■ Goal of the exercise ■
Look through the data below and say how many of its lines contain "music", adding nothing else.

■ Supplied entries ■
::::::::::
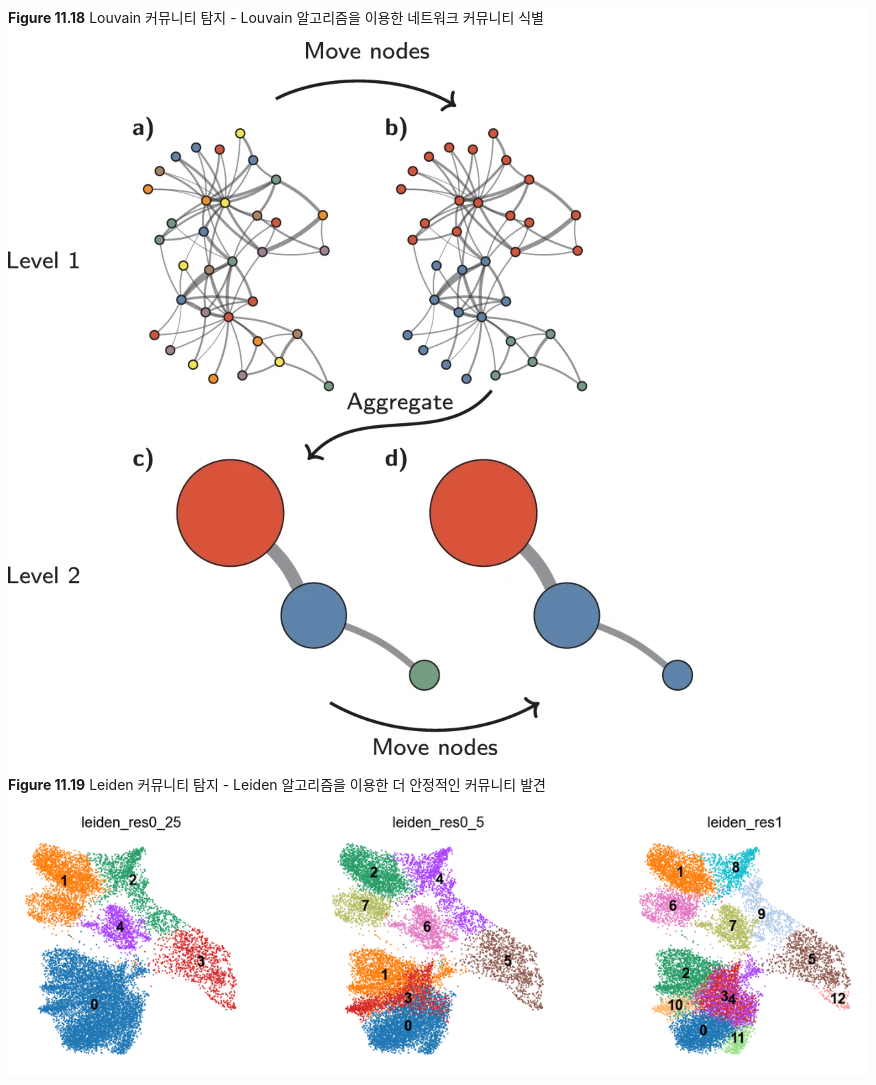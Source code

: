 **Figure 11.18** Louvain 커뮤니티 탐지 - Louvain 알고리즘을 이용한 네트워크 커뮤니티 식별

![Leiden 커뮤니티 탐지](../assets/images/leiden-community-detection.png)

**Figure 11.19** Leiden 커뮤니티 탐지 - Leiden 알고리즘을 이용한 더 안정적인 커뮤니티 발견

![Leiden 다양한 해상도](../assets/images/leiden-various-resolutions.png)
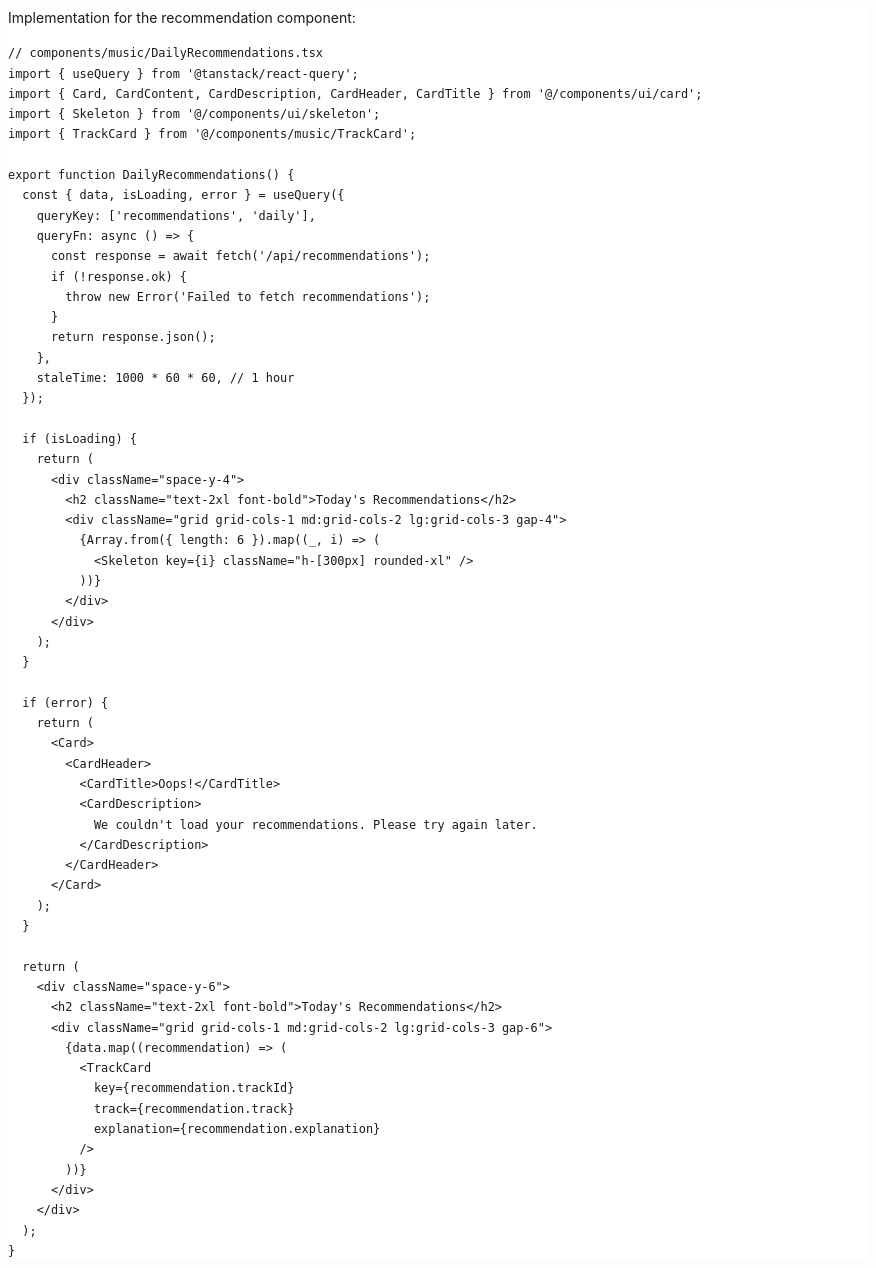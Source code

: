 Implementation for the recommendation component:

```tsx
// components/music/DailyRecommendations.tsx
import { useQuery } from '@tanstack/react-query';
import { Card, CardContent, CardDescription, CardHeader, CardTitle } from '@/components/ui/card';
import { Skeleton } from '@/components/ui/skeleton';
import { TrackCard } from '@/components/music/TrackCard';

export function DailyRecommendations() {
  const { data, isLoading, error } = useQuery({
    queryKey: ['recommendations', 'daily'],
    queryFn: async () => {
      const response = await fetch('/api/recommendations');
      if (!response.ok) {
        throw new Error('Failed to fetch recommendations');
      }
      return response.json();
    },
    staleTime: 1000 * 60 * 60, // 1 hour
  });

  if (isLoading) {
    return (
      <div className="space-y-4">
        <h2 className="text-2xl font-bold">Today's Recommendations</h2>
        <div className="grid grid-cols-1 md:grid-cols-2 lg:grid-cols-3 gap-4">
          {Array.from({ length: 6 }).map((_, i) => (
            <Skeleton key={i} className="h-[300px] rounded-xl" />
          ))}
        </div>
      </div>
    );
  }

  if (error) {
    return (
      <Card>
        <CardHeader>
          <CardTitle>Oops!</CardTitle>
          <CardDescription>
            We couldn't load your recommendations. Please try again later.
          </CardDescription>
        </CardHeader>
      </Card>
    );
  }

  return (
    <div className="space-y-6">
      <h2 className="text-2xl font-bold">Today's Recommendations</h2>
      <div className="grid grid-cols-1 md:grid-cols-2 lg:grid-cols-3 gap-6">
        {data.map((recommendation) => (
          <TrackCard
            key={recommendation.trackId}
            track={recommendation.track}
            explanation={recommendation.explanation}
          />
        ))}
      </div>
    </div>
  );
}
```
::::::::::
■ Reply to the exercise ■
2